Rendered images with source text:

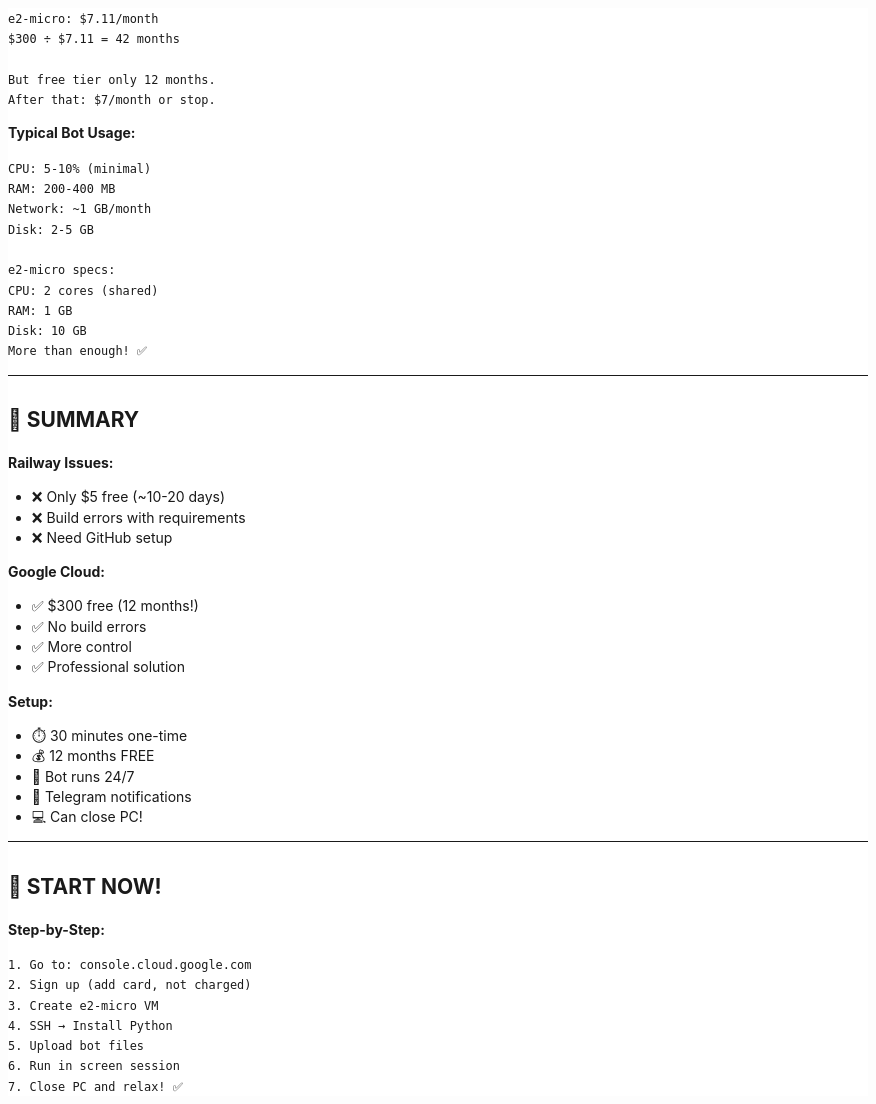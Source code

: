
 ```
e2-micro: $7.11/month
$300 ÷ $7.11 = 42 months

But free tier only 12 months.
After that: $7/month or stop.
```

**Typical Bot Usage:**
```
CPU: 5-10% (minimal)
RAM: 200-400 MB
Network: ~1 GB/month
Disk: 2-5 GB

e2-micro specs:
CPU: 2 cores (shared)
RAM: 1 GB
Disk: 10 GB
More than enough! ✅
```

---

## 🎉 **SUMMARY**

**Railway Issues:**
- ❌ Only $5 free (~10-20 days)
- ❌ Build errors with requirements
- ❌ Need GitHub setup

**Google Cloud:**
- ✅ $300 free (12 months!)
- ✅ No build errors
- ✅ More control
- ✅ Professional solution

**Setup:**
- ⏱️ 30 minutes one-time
- 💰 12 months FREE
- 🚀 Bot runs 24/7
- 📱 Telegram notifications
- 💻 Can close PC!

---

## 🏁 **START NOW!**

**Step-by-Step:**

```
1. Go to: console.cloud.google.com
2. Sign up (add card, not charged)
3. Create e2-micro VM
4. SSH → Install Python
5. Upload bot files
6. Run in screen session
7. Close PC and relax! ✅
```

#### [TASK TO CARRY OUT]
Please set down every record exactly as it appears, leaving out the pictures.

#### [ANSWER SPACE]
Source code

:
 ```
e2-micro: $7.11/month
$300 ÷ $7.11 = 42 months

But free tier only 12 months.
After that: $7/month or stop.
```

**Typical Bot Usage:**
```
CPU: 5-10% (minimal)
RAM: 200-400 MB
Network: ~1 GB/month
Disk: 2-5 GB

e2-micro specs:
CPU: 2 cores (shared)
RAM: 1 GB
Disk: 10 GB
More than enough! ✅
```

---

## 🎉 **SUMMARY**

**Railway Issues:**
- ❌ Only $5 free (~10-20 days)
- ❌ Build errors with requirements
- ❌ Need GitHub setup

**Google Cloud:**
- ✅ $300 free (12 months!)
- ✅ No build errors
- ✅ More control
- ✅ Professional solution

**Setup:**
- ⏱️ 30 minutes one-time
- 💰 12 months FREE
- 🚀 Bot runs 24/7
- 📱 Telegram notifications
- 💻 Can close PC!

---

## 🏁 **START NOW!**

**Step-by-Step:**

```
1. Go to: console.cloud.google.com
2. Sign up (add card, not charged)
3. Create e2-micro VM
4. SSH → Install Python
5. Upload bot files
6. Run in screen session
7. Close PC and relax! ✅
```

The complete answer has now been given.